Robot Conciousness in Asimov’s Prelude to Foundation

  • I wrote this in my first semester at college for a class on consciousness. My intellectual obsession with machine intelligence eventually led me to embrace atheistic materialism. Not my best work, but the concept of applying the Turing Test a fictional character is pretty interesting.

A Look at Open Source Software

  • A final paper from Spring ’06 (the date in the .pdf is from the re-compiled version that I posted today). The goal of the class was to examine our concepts of knowledge and information throughout history. I wrote on open source as a new way of categorizing and sharing information.

The Ethics of Brotherhood in Gisli Sursson’s Saga

  • A look at kinship in one of my favorite of the Icelandic outlaw sagas. Written for a class on Icelandic Sagas from Fall ’06.

Gisli and Gunnar: Outlaw Heroes

  • Comparing Gisli (of his eponymous saga) with Gunnar Hamundarson of Njal’s Saga, also from Fall ’06.

Skarp-Hedin and the Relationship Between Father and Son in Njal’s Saga

  • Examining a core relationship in Njal’s Saga.

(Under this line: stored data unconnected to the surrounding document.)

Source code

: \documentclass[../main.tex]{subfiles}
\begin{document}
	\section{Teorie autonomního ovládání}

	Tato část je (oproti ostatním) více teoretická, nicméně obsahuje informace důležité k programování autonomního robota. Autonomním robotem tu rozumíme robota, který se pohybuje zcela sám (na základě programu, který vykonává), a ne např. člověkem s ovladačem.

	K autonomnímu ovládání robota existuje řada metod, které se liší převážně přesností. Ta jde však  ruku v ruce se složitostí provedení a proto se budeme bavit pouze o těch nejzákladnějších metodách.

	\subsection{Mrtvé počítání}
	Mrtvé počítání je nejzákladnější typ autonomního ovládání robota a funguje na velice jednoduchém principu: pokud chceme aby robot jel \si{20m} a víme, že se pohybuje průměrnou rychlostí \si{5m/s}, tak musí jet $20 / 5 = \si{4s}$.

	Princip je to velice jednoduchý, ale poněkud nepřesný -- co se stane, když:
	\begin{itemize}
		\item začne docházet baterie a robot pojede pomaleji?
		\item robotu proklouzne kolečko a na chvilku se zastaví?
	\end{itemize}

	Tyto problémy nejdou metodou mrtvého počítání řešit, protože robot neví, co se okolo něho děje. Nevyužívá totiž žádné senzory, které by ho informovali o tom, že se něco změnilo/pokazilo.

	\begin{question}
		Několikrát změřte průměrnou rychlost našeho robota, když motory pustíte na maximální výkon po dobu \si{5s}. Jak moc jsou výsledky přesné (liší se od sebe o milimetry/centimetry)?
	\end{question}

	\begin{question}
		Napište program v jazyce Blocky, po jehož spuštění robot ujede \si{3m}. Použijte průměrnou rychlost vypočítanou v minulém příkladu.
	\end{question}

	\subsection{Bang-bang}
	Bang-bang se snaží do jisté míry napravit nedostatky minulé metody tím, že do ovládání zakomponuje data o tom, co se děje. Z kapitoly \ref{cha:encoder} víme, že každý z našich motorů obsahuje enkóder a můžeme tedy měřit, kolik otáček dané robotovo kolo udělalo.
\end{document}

My final paper for the Icelandic Saga class.

Bone: Jeff Smith’s Cartoon Epic

  • Final paper from a course about North American comics from Spring ’07.

A Survey of Architecture in Comics

  • A journaling project from an architecture course that I took in Fall ’07. Unfortunately no images in this version of the document.

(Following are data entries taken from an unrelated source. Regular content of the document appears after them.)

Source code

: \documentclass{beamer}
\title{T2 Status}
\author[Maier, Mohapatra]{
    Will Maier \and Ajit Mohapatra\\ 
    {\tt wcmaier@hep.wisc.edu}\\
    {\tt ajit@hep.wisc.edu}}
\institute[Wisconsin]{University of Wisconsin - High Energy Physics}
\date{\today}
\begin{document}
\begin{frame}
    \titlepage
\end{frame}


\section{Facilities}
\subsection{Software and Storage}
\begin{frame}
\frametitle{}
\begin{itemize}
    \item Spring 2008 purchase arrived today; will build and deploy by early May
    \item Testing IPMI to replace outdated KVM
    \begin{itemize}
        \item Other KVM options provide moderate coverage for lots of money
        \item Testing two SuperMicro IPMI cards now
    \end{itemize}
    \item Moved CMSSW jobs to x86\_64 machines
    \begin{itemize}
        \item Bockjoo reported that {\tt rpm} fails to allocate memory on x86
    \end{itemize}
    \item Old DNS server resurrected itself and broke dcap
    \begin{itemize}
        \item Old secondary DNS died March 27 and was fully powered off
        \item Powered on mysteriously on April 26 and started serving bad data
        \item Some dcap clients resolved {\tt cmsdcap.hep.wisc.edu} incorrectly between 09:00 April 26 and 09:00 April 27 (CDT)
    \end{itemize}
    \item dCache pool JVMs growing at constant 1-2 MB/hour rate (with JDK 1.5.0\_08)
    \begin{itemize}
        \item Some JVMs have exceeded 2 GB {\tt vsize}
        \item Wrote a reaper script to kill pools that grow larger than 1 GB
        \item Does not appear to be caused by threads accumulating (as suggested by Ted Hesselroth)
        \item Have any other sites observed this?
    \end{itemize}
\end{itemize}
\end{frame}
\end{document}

Beowulf and Grettir: Comparison and Coincidence

  • My final paper for a seminar on Beowulf in Fall ’07. This paper looks at possible connections between the title character of the Anglo-Saxon poem and Grettir Asmundarson of the Icelandic Grettir’s Saga.

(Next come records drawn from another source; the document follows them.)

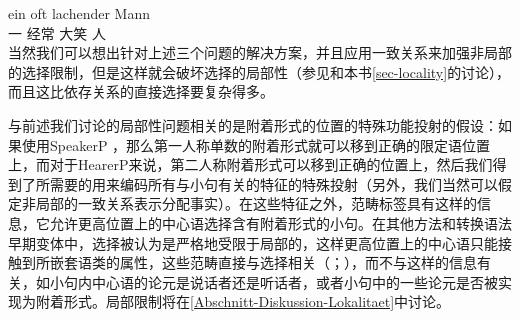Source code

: \ex
\gll ein oft lachender Mann\\
     一 经常 大笑 人\\
\zl     
当然我们可以想出针对上述三个问题的解决方案，并且应用一致关系来加强非局部的选择限制，但是这样就会破坏选择的局部性（参见\citealp[]{Ernst92a}和本书\ref{sec-locality}的讨论），而且这比依存关系的直接选择要复杂得多。

与前述我们讨论的局部性问题相关的是附着形式的位置的特殊功能投射的假设：如果使用SpeakerP ，那么第一人称单数的附着形式就可以移到正确的限定语位置上，而对于HearerP来说，第二人称附着形式可以移到正确的位置上\citep[]{Poletto2000a-u}，然后我们得到了所需要的用来编码所有与小句有关的特征的特殊投射（另外，我们当然可以假定非局部的一致关系表示分配事实）。在这些特征之外，范畴标签具有这样的信息，它允许更高位置上的中心语选择含有附着形式的小句。在其他方法和转换语法早期变体中，选择被认为是严格地受限于局部的，这样更高位置上的中心语只能接触到所嵌套语类的属性，这些范畴直接与选择相关（\citealp[]{Abraham2005a}；\citealp{Sag2007a}），而不与这样的信息有关，如小句内中心语的论元是说话者还是听话者，或者小句中的一些论元是否被实现为附着形式。局部限制将在\ref{Abschnitt-Diskussion-Lokalitaet}中讨论。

Excerpt from Doom of the Gods

  • My own translation from the Old Norse Prose Edda. The excerpt discusses Ragnarok, the end of the Norse world. A final project for a course in Old Norse that I took in Fall ’07.

Current Independent Study

In addition to these completed papers, I am currently working on an independent study to explore the legacy of bear shamanism in medieval Germanic literature. The proposal that I submitted for the study is below:

German scholar Friedrich Panzer caused a stir in 1910 when he published a paper linking the Old English poem Beowulf and the Icelandic Grettis saga with a very old folktale motif, which he called the “The Bear’s Son Tale.” The motif features a hero with some sort of bear ancestry going on adventures, killing demons, rescuing princesses, collecting large stores of treasure, and enacting revenge on traitorous companions. There are several characters in Old English and Norse literature who possess explicitly ursine attributes and whose stories have been cited by scholars over the years to fit this “Bear’s Son” motif. This independent study will attempt a comprehensive investigation of the scholarship on bear-themed folktales and their connection to Germanic literature in the Middle Ages, while looking at the roots of such folktales in early shamanistic religions of the far North. The semester-long study will culminate in an original academic paper around twenty pages in length.

I will post notes and ongoing thoughts as I pursuing this interesting subject. The final paper may appear here as well.